[Plain-text document sources]
+ + +
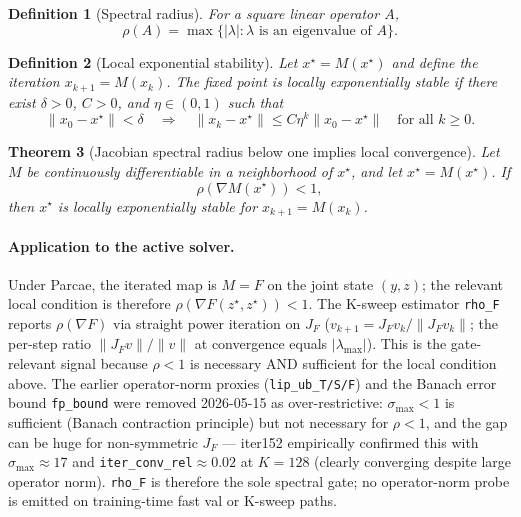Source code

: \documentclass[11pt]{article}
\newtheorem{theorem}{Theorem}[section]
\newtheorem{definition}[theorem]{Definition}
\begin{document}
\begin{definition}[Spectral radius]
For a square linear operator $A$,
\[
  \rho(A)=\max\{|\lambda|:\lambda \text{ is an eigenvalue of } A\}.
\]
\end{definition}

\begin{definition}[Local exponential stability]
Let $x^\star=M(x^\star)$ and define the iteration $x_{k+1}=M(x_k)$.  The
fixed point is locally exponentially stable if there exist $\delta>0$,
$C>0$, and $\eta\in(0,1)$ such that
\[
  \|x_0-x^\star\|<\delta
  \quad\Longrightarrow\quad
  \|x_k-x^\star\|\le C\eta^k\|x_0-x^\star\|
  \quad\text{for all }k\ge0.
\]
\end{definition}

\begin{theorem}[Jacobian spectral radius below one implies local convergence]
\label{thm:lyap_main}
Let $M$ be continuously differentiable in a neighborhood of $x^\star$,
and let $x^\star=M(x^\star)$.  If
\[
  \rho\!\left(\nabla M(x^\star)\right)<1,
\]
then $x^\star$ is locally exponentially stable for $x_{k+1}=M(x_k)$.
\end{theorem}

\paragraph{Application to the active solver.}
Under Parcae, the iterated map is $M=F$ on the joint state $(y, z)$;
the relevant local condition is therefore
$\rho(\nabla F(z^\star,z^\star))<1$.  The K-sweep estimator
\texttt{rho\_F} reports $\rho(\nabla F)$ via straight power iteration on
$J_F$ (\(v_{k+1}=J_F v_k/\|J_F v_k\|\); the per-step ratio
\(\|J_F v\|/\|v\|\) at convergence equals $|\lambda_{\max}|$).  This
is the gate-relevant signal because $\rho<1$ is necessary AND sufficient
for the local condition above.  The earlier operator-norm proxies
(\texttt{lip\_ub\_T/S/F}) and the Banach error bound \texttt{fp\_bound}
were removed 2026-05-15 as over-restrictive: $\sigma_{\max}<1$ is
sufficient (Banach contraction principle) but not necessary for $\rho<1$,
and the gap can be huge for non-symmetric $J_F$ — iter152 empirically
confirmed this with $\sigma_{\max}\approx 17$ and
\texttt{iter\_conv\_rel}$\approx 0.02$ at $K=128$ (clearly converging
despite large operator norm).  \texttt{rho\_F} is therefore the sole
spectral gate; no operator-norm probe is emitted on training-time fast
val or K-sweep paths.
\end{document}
+ + +
[EXERCISE REQUIREMENTS] Taking the entries above, write out exactly each line from the one holding "is an eigenvalue" to the one holding "The K-sweep estimator", both included, and stop there.

[OUTPUT]
  \rho(A)=\max\{|\lambda|:\lambda \text{ is an eigenvalue of } A\}.
\]
\end{definition}

\begin{definition}[Local exponential stability]
Let $x^\star=M(x^\star)$ and define the iteration $x_{k+1}=M(x_k)$.  The
fixed point is locally exponentially stable if there exist $\delta>0$,
$C>0$, and $\eta\in(0,1)$ such that
\[
  \|x_0-x^\star\|<\delta
  \quad\Longrightarrow\quad
  \|x_k-x^\star\|\le C\eta^k\|x_0-x^\star\|
  \quad\text{for all }k\ge0.
\]
\end{definition}

\begin{theorem}[Jacobian spectral radius below one implies local convergence]
\label{thm:lyap_main}
Let $M$ be continuously differentiable in a neighborhood of $x^\star$,
and let $x^\star=M(x^\star)$.  If
\[
  \rho\!\left(\nabla M(x^\star)\right)<1,
\]
then $x^\star$ is locally exponentially stable for $x_{k+1}=M(x_k)$.
\end{theorem}

\paragraph{Application to the active solver.}
Under Parcae, the iterated map is $M=F$ on the joint state $(y, z)$;
the relevant local condition is therefore
$\rho(\nabla F(z^\star,z^\star))<1$.  The K-sweep estimator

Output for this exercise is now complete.